Es del conocimiento público, tanto nacional como internacional, que Venezuela está inundada de delincuencia por los cuatro costados. En lo que va de siglo XXI lo único que ha crecido en nuestro país es el delito en todas sus manifestaciones. Ya tenemos más de dos décadas en manos de los peores delincuentes que ha conocido el mundo durante este período. Ladrones, asesinos y narcotraficantes han encontrado dinero, armas y protección por parte de conocidos personeros del régimen.

Es difícil detectar una expresión delincuencial donde esté ausente la mano o la influencia de la dictadura nazicomunista; desgracia dictatorial que se instauró en Venezuela justo desde el amanecer de este siglo. En esa oportunidad tuvimos la mala suerte de darle paso a una plaga política teñida de rojo, cuyo primer propósito fue asesinar la democracia, objetivo que logró sin pérdida de tiempo. A pasos agigantados avanzaron con la finalidad de inhabilitar o secuestrar las instituciones democráticas; sustituidas a la vez por el poder totalitario de un dictador contaminado por la influencia diabólica del sanguinario tirano Fidel Castro.

La primera acción antidemocrática del dictador que ocupó el palacio presidencial en 1999, fue su vulgar alianza con grupos delincuenciales criollos y extranjeros. Los primeros se manifestaron organizados y bien armados por el régimen; los bautizaron con el nombre de círculos bolivarianos. (Desde el principio la plaga política del siglo XXI ha utilizado a Bolívar como cómplice de sus fechorías).

Más tarde los círculos bolivarianos derivaron en los tristemente célebres “colectivos”. Por supuesto, éstos mejor armados y equipados que sus predecesores. Hablar de esa criminal estructura “revolucionaria” es innecesario, porque se dieron a conocer inmediatamente, precisamente por su actuación contra toda manifestación democrática de la sociedad venezolana. Por otra parte, el dictador hacía gala de su vocación antidemocrática, cada vez que se vanagloriaba de su simpatía y amistad con los grupos guerrilleros colombianos. Los mismos que ahora quieren dominio en el territorio nacional.
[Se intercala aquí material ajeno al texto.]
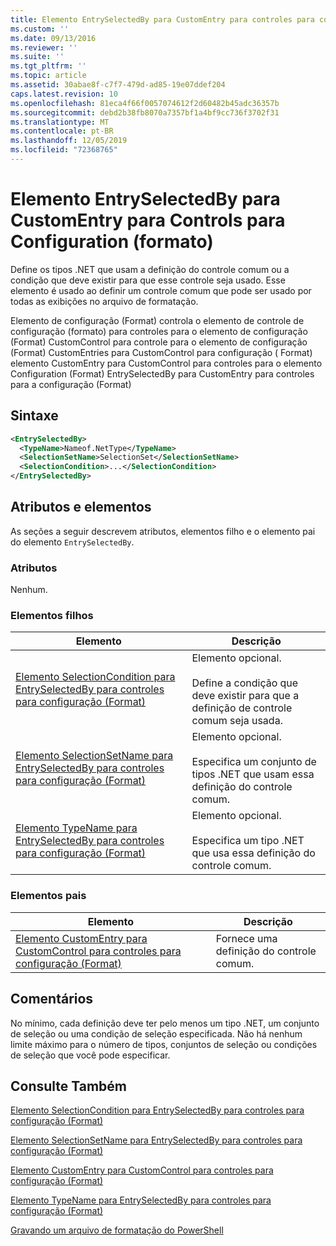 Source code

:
 ```yaml
---
title: Elemento EntrySelectedBy para CustomEntry para controles para configuração (Format) | Microsoft Docs
ms.custom: ''
ms.date: 09/13/2016
ms.reviewer: ''
ms.suite: ''
ms.tgt_pltfrm: ''
ms.topic: article
ms.assetid: 30abae8f-c7f7-479d-ad85-19e07ddef204
caps.latest.revision: 10
ms.openlocfilehash: 81eca4f66f0057074612f2d60482b45adc36357b
ms.sourcegitcommit: debd2b38fb8070a7357bf1a4bf9cc736f3702f31
ms.translationtype: MT
ms.contentlocale: pt-BR
ms.lasthandoff: 12/05/2019
ms.locfileid: "72368765"
---
```

# <a name="entryselectedby-element-for-customentry-for-controls-for-configuration-format"></a>Elemento EntrySelectedBy para CustomEntry para Controls para Configuration (formato)

Define os tipos .NET que usam a definição do controle comum ou a condição que deve existir para que esse controle seja usado. Esse elemento é usado ao definir um controle comum que pode ser usado por todas as exibições no arquivo de formatação.

Elemento de configuração (Format) controla o elemento de controle de configuração (formato) para controles para o elemento de configuração (Format) CustomControl para controle para o elemento de configuração (Format) CustomEntries para CustomControl para configuração ( Format) elemento CustomEntry para CustomControl para controles para o elemento Configuration (Format) EntrySelectedBy para CustomEntry para controles para a configuração (Format)

## <a name="syntax"></a>Sintaxe

```xml
<EntrySelectedBy>
  <TypeName>Nameof.NetType</TypeName>
  <SelectionSetName>SelectionSet</SelectionSetName>
  <SelectionCondition>...</SelectionCondition>
</EntrySelectedBy>
```

## <a name="attributes-and-elements"></a>Atributos e elementos

As seções a seguir descrevem atributos, elementos filho e o elemento pai do elemento `EntrySelectedBy`.

### <a name="attributes"></a>Atributos

Nenhum.

### <a name="child-elements"></a>Elementos filhos

|Elemento|Descrição|
|-------------|-----------------|
|[Elemento SelectionCondition para EntrySelectedBy para controles para configuração (Format)](./selectioncondition-element-for-entryselectedby-for-controls-for-configuration-format.md)|Elemento opcional.<br /><br /> Define a condição que deve existir para que a definição de controle comum seja usada.|
|[Elemento SelectionSetName para EntrySelectedBy para controles para configuração (Format)](./selectionsetname-element-for-selectioncondition-for-controls-for-configuration-format.md)|Elemento opcional.<br /><br /> Especifica um conjunto de tipos .NET que usam essa definição do controle comum.|
|[Elemento TypeName para EntrySelectedBy para controles para configuração (Format)](./typename-element-for-entryselectedby-for-controls-for-configuration-format.md)|Elemento opcional.<br /><br /> Especifica um tipo .NET que usa essa definição do controle comum.|

### <a name="parent-elements"></a>Elementos pais

|Elemento|Descrição|
|-------------|-----------------|
|[Elemento CustomEntry para CustomControl para controles para configuração (Format)](./customentry-element-for-customcontrol-for-controls-for-configuration-format.md)|Fornece uma definição do controle comum.|

## <a name="remarks"></a>Comentários

No mínimo, cada definição deve ter pelo menos um tipo .NET, um conjunto de seleção ou uma condição de seleção especificada. Não há nenhum limite máximo para o número de tipos, conjuntos de seleção ou condições de seleção que você pode especificar.

## <a name="see-also"></a>Consulte Também

[Elemento SelectionCondition para EntrySelectedBy para controles para configuração (Format)](./selectioncondition-element-for-entryselectedby-for-controls-for-configuration-format.md)

[Elemento SelectionSetName para EntrySelectedBy para controles para configuração (Format)](./selectionsetname-element-for-selectioncondition-for-controls-for-configuration-format.md)

[Elemento CustomEntry para CustomControl para controles para configuração (Format)](./customentry-element-for-customcontrol-for-controls-for-configuration-format.md)

[Elemento TypeName para EntrySelectedBy para controles para configuração (Format)](./typename-element-for-selectioncondition-for-controls-for-configuration-format.md)

[Gravando um arquivo de formatação do PowerShell](./writing-a-powershell-formatting-file.md)
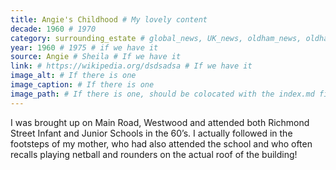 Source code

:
 ```yaml
---
title: Angie's Childhood # My lovely content
decade: 1960 # 1970
category: surrounding_estate # global_news, UK_news, oldham_news, oldham_history, towers, surrounding_estate # Always exactly one category
year: 1960 # 1975 # if we have it
source: Angie # Sheila # If we have it
link: # https://wikipedia.org/dsdsadsa # If we have it
image_alt: # If there is one
image_caption: # If there is one
image_path: # If there is one, should be colocated with the index.md file in the folder
---
```


I was brought up on Main Road, Westwood and attended both Richmond Street Infant and Junior Schools in the 60’s. I actually followed in the footsteps of my mother, who had also attended the school and who often recalls playing netball and rounders on the actual roof of the building!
Veamos pues la evolución de los grupos irregulares de la dictadura. Los guerrilleros ahora se empeñan en posicionarse de buena parte de nuestro territorio. Al efecto se han enfrentado a la fuerza militar nacional y ésta luce disminuida frente a los cuervos que ayudó a criar. Y en cuanto a los colectivos, hoy convertidos en megabandas delincuenciales, también aspiran ejercer mando, sobre todo en la ciudad capital. Debe quedar claro que el régimen es el único culpable de que sus cuervos bolivarianos hoy pretendan sacarle los ojos. ¡Y parece que lo están logrando!